━━━ EXTRACTED MATERIAL ━━━

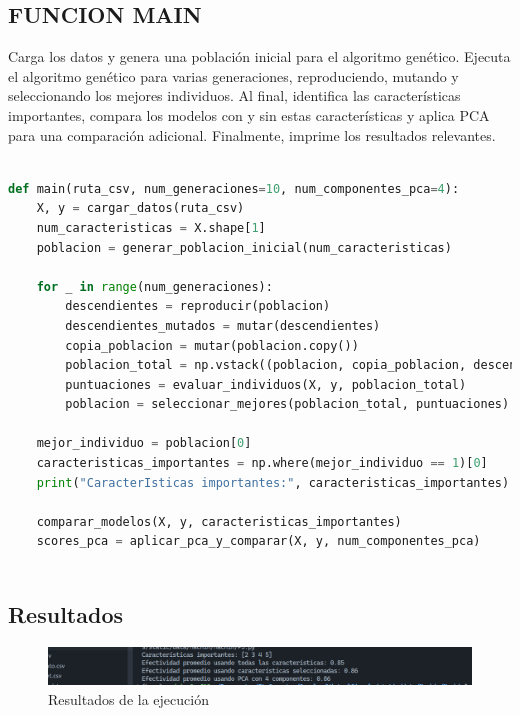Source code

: \documentclass[12pt]{article}
\begin{document}
\subsection*{FUNCION MAIN}

Carga los datos y genera una población inicial para el algoritmo genético. Ejecuta el algoritmo genético para varias generaciones, reproduciendo, mutando y seleccionando los mejores individuos. Al final, identifica las características importantes, compara los modelos con y sin estas características y aplica PCA para una comparación adicional. Finalmente, imprime los resultados relevantes. \vspace{1cm}

\begin{lstlisting}[language=Python]
	
def main(ruta_csv, num_generaciones=10, num_componentes_pca=4):
	X, y = cargar_datos(ruta_csv)
	num_caracteristicas = X.shape[1]
	poblacion = generar_poblacion_inicial(num_caracteristicas)
	
	for _ in range(num_generaciones):
		descendientes = reproducir(poblacion)
		descendientes_mutados = mutar(descendientes)
		copia_poblacion = mutar(poblacion.copy())
		poblacion_total = np.vstack((poblacion, copia_poblacion, descendientes_mutados))
		puntuaciones = evaluar_individuos(X, y, poblacion_total)
		poblacion = seleccionar_mejores(poblacion_total, puntuaciones)
	
	mejor_individuo = poblacion[0]
	caracteristicas_importantes = np.where(mejor_individuo == 1)[0]
	print("CaracterIsticas importantes:", caracteristicas_importantes)
	
	comparar_modelos(X, y, caracteristicas_importantes)
	scores_pca = aplicar_pca_y_comparar(X, y, num_componentes_pca)
	
\end{lstlisting}

\subsection*{Resultados}

\begin{figure}[h]
	\centering %
	\includegraphics[width=1\textwidth]{krn} %
	\caption{Resultados de la ejecución} %
	\label{fig:imagen1} %
\end{figure}
\end{document}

━━━

> _WHAT THE EXERCISE ASKS_
Pick out every line above that contains the word "puntuaciones" and copy it.

> _WRITTEN SOLUTION_
		puntuaciones = evaluar_individuos(X, y, poblacion_total)
		poblacion = seleccionar_mejores(poblacion_total, puntuaciones)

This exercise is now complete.